“Dinner!” She yells.
“I’ll be right back!” I reassure her before slamming the front door.
I run down the street, Oliver’s a few houses over, and ring the doorbell. Mrs. Matthews appears, surprised to see me.
“Ash, what’s going on? Is everything okay?” She asks.
“I just need to see Oliver really quick.” I tell her out of breath.
“He’s supposed to be with you.” She looks just as confused as I am.
“Huh.” I say stumped. “I, uh, I’m going to check around the block. Maybe he took a walk.”
Before she can protest and ask me any more questions, I start running. I don’t think I’ve exercised this much in my whole life, but today I was making up for that. I find myself in front of the forest again, this time even darker. The sun is setting, and I don’t have long to get in and out before it will be too hard to see.
I retrace our steps, calling out for him, but no answer. Panic, worse than before, causes a sweat to break out all over my skin. I make it to the little river we were sitting at, the place he kissed me, andfind it empty.
“Oliver!” I scream again.
I’m answered with nothing but the subtle noises of the forest. Worried and frightened, I sprint out of there as fast as I can. The sky turning a dark blue as I walk home.
As I shut my front door once again, my mom appears in the hallway, a phone to her ear.
“Where’s Oliver?” She asks again.
My eyes sting as tears forcefully push their way past my lower lash.
“Ash?” She rushes forward, panic in her eyes.
Her hand rests against my arm as she places the phone back to her ear. “She’s home. No, he’s not with her.” She turns back to me now, “Ash, where is Oliver?”
I shake my head, my throat choking on a sob.
“Honey, answer me!” She’s yelling now.
“I don’t know!” I want to fall, to melt into the ground and become nothing.
She tells Mrs. Matthews that she’ll call her if they find him before hanging up. Her arms wrap around me as I collapse into her.
Chapter Sixteen
Khaos - Present
Ilisten intently as she tells me about that day ten years ago. Opening old wounds that have never really healed. She tells me about the kiss, how she left him there all alone, how she spent hours that night with the entire neighborhood searching for him in those woods.
“We never found him. It took his parents two years to finally accept that he wasn’t coming home, so we buried him, well at least the memories of him.” Tears fall from her glazed eyes before she looks up at me. “I shouldn’t have run. I was a coward and I let my best friend die because of it.”

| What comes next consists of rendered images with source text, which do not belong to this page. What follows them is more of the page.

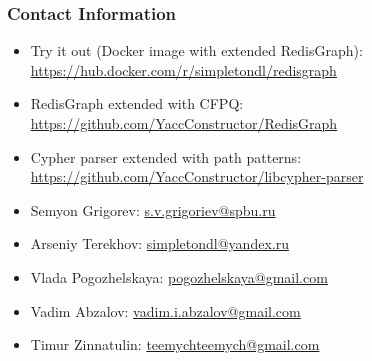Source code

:\documentclass[xcolor=table,aspectratio=169]{beamer}
\begin{document}
\begin{frame}
\frametitle{Contact Information}
\begin{minipage}[t]{0.8\textwidth}
\begin{itemize}
  \item Try it out (Docker image with extended RedisGraph): \url{https://hub.docker.com/r/simpletondl/redisgraph}
  \item RedisGraph extended with CFPQ: \url{https://github.com/YaccConstructor/RedisGraph}
  \item Cypher parser extended with path patterns: \url{https://github.com/YaccConstructor/libcypher-parser}

  \vspace{0.5cm}  
  \pause
  \item Semyon Grigorev: \href{mailto:s.v.grigoriev@spbu.ru}{s.v.grigoriev@spbu.ru}    
  \item Arseniy Terekhov: \href{mailto:simpletondl@yandex.ru}{simpletondl@yandex.ru}
  \item Vlada Pogozhelskaya: \href{mailto:pogozhelskaya@gmail.com}{pogozhelskaya@gmail.com}
  \item Vadim Abzalov: \href{mailto:vadim.i.abzalov@gmail.com}{vadim.i.abzalov@gmail.com}
  \item Timur Zinnatulin: \href{mailto:teemychteemych@gmail.com}{teemychteemych@gmail.com}
\end{itemize}
\end{minipage}~
\begin{minipage}[t]{0.19\textwidth}
\pause
\vspace{2.5cm}
\end{minipage}
\end{frame}
\end{document}
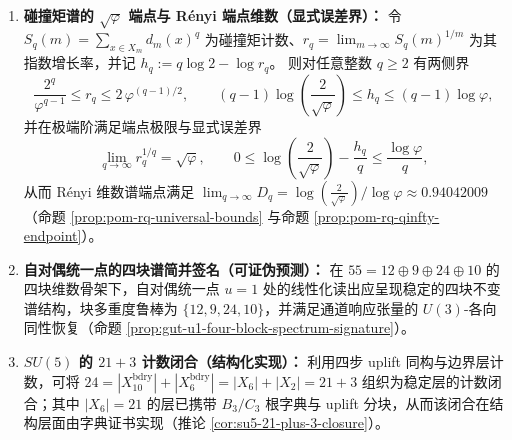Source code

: \begin{theorem}
\begin{enumerate}
  \item \textbf{碰撞矩谱的 \texorpdfstring{$\sqrt{\varphi}$}{sqrt(phi)} 端点与 Rényi 端点维数（显式误差界）：}
  令 \(S_q(m)=\sum_{x\in X_m}d_m(x)^q\) 为碰撞矩计数、\(r_q=\lim_{m\to\infty}S_q(m)^{1/m}\) 为其指数增长率，并记 \(h_q:=q\log 2-\log r_q\)。
  则对任意整数 \(q\ge 2\) 有两侧界
  \[
  \frac{2^q}{\varphi^{q-1}}\le r_q\le 2\,\varphi^{(q-1)/2},
  \qquad
  (q-1)\log\!\left(\frac{2}{\sqrt{\varphi}}\right)\le h_q\le (q-1)\log\varphi,
  \]
  并在极端阶满足端点极限与显式误差界
  \[
  \lim_{q\to\infty} r_q^{1/q}=\sqrt{\varphi},\qquad
  0\le \log\!\left(\frac{2}{\sqrt{\varphi}}\right)-\frac{h_q}{q}\le \frac{\log\varphi}{q},
  \]
  从而 Rényi 维数谱端点满足
  \(
  \lim_{q\to\infty}D_q=\log\!\left(\frac{2}{\sqrt{\varphi}}\right)/\log\varphi\approx 0.94042009
  \)
  （命题 \ref{prop:pom-rq-universal-bounds} 与命题 \ref{prop:pom-rq-qinfty-endpoint}）。

  \item \textbf{自对偶统一点的四块谱简并签名（可证伪预测）：}
  在 \(55=12\oplus 9\oplus 24\oplus 10\) 的四块维数骨架下，自对偶统一点 \(u=1\) 处的线性化读出应呈现稳定的四块不变谱结构，块多重度鲁棒为 \(\{12,9,24,10\}\)，并满足通道响应张量的 \(U(3)\)-各向同性恢复（命题 \ref{prop:gut-u1-four-block-spectrum-signature}）。

  \item \textbf{\texorpdfstring{$SU(5)$}{SU(5)} 的 \(21+3\) 计数闭合（结构化实现）：}
  利用四步 uplift 同构与边界层计数，可将
  \(
  24=|X_{10}^{\mathrm{bdry}}|+|X_6^{\mathrm{bdry}}|
  =|X_6|+|X_2|=21+3
  \)
  组织为稳定层的计数闭合；其中 \(|X_6|=21\) 的层已携带 \(B_3/C_3\) 根字典与 uplift 分块，从而该闭合在结构层面由字典证书实现（推论 \ref{cor:su5-21-plus-3-closure}）。
\end{enumerate}
\end{theorem}

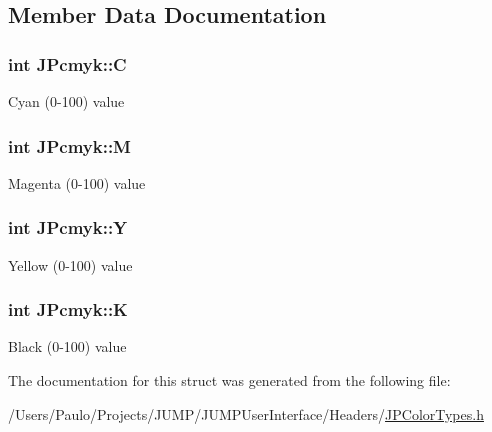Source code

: \subsection{Member Data Documentation}
\hypertarget{struct_j_pcmyk_a31b198bd6e353092dc4ca5fd489baf29}{
\subsubsection[{C}]{\setlength{\rightskip}{0pt plus 5cm}int {\bf JPcmyk::C}}}
\label{struct_j_pcmyk_a31b198bd6e353092dc4ca5fd489baf29}
Cyan (0-\/100) value \hypertarget{struct_j_pcmyk_a90de4545615a3622b5ea4f83d3ca3479}{
\subsubsection[{M}]{\setlength{\rightskip}{0pt plus 5cm}int {\bf JPcmyk::M}}}
\label{struct_j_pcmyk_a90de4545615a3622b5ea4f83d3ca3479}
Magenta (0-\/100) value \hypertarget{struct_j_pcmyk_a54bb8ef1c6b8d49f5aed98f5ad9e3053}{
\subsubsection[{Y}]{\setlength{\rightskip}{0pt plus 5cm}int {\bf JPcmyk::Y}}}
\label{struct_j_pcmyk_a54bb8ef1c6b8d49f5aed98f5ad9e3053}
Yellow (0-\/100) value \hypertarget{struct_j_pcmyk_aaae615286949bac30609a3a29a20e5fb}{
\subsubsection[{K}]{\setlength{\rightskip}{0pt plus 5cm}int {\bf JPcmyk::K}}}
\label{struct_j_pcmyk_aaae615286949bac30609a3a29a20e5fb}
Black (0-\/100) value 

The documentation for this struct was generated from the following file:\begin{DoxyCompactItemize}
\item 
/Users/Paulo/Projects/JUMP/JUMPUserInterface/Headers/\hyperlink{_j_p_color_types_8h}{JPColorTypes.h}\end{DoxyCompactItemize}
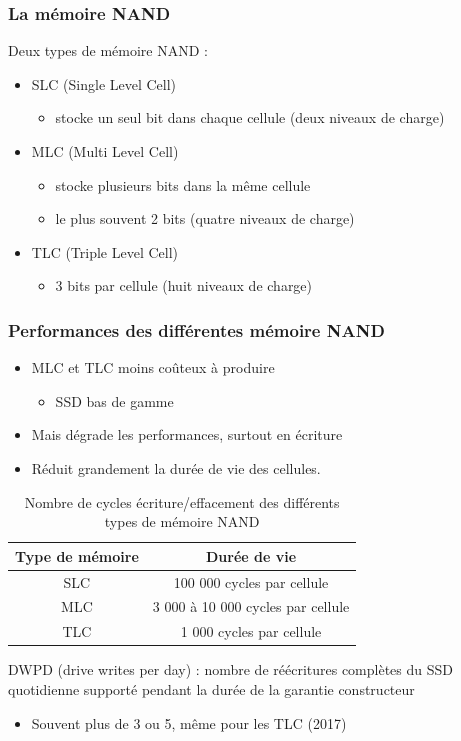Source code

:\begin{frame}
\frametitle{La mémoire NAND}
Deux types de mémoire NAND :
\begin{itemize}
\item SLC (Single Level Cell)
\begin{itemize}
\item stocke un seul bit dans chaque cellule (deux niveaux de charge)
\end{itemize}
\item MLC (Multi Level Cell)
\begin{itemize}
\item stocke plusieurs bits dans la même cellule
\item le plus souvent 2 bits (quatre niveaux de charge)
\end{itemize}
\item TLC (Triple Level Cell)
\begin{itemize}
\item 3 bits par cellule (huit niveaux de charge)
\end{itemize}
\end{itemize}
\end{frame}

\begin{frame}
\frametitle{Performances des différentes mémoire NAND}
\begin{itemize}
\item MLC et TLC moins coûteux à produire
\begin{itemize}
\item SSD bas de gamme
\end{itemize}

\item Mais dégrade les performances, surtout en écriture
\item Réduit grandement la durée de vie des cellules.
\end{itemize}

\begin{table}[htdp]
\caption{Nombre de cycles écriture/effacement des différents types de mémoire NAND}
\begin{center}
\begin{tabular}{c|c}
Type de mémoire & Durée de vie \\
\hline
SLC & 100 000 cycles par cellule \\
MLC &  3 000 à 10 000 cycles par cellule \\
TLC & 1 000 cycles par cellule \\
\end{tabular}
\end{center}
\label{}
\end{table}
DWPD (drive writes per day) : nombre de réécritures complètes du SSD quotidienne supporté pendant la durée de la garantie constructeur
\begin{itemize}
  \item Souvent plus de 3 ou 5, même pour les TLC (2017)
\end{itemize}
\end{frame}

“Look, whatever happened to that kid, it wasn’t your fault.” I sooth her, pulling her into my chest.
“It is. If it didn’t take me so long to realize that I felt the same way, maybe he’d still be here.” Her lips start to tremble. “Khaos, I loved that boy and I wish I could have told him before it was too late. He should have been my everything.”
I stiffen beside her, that confession something I’m not sure I want to hear. There are so many things I want to say to her right now, but nothingfeels right.
“You’re trapped in a nightmare, holding yourself back because of something you had no control over. It’s not your fault he disappeared. You can’t hang onto the past and let it keep you from living your life. You’re trying to repent for sins that were never yours.”
She pulls away, frustrated that I’m being nice for once. “But they are mine! You have no idea what it was like to have the entire world question you. I was the last person to see him, people didn’t understand how I had no idea what happened. I was accused for years of being at fault to the point where his own mother started to believe it, I started to believe it!
“And then little-by-little people stopped caring. That’s when I realized that I had failed again, that I let people forget he existed. He deserved to be remembered even if it was at my expense.” I can feel the sorrow pulsing off her in waves.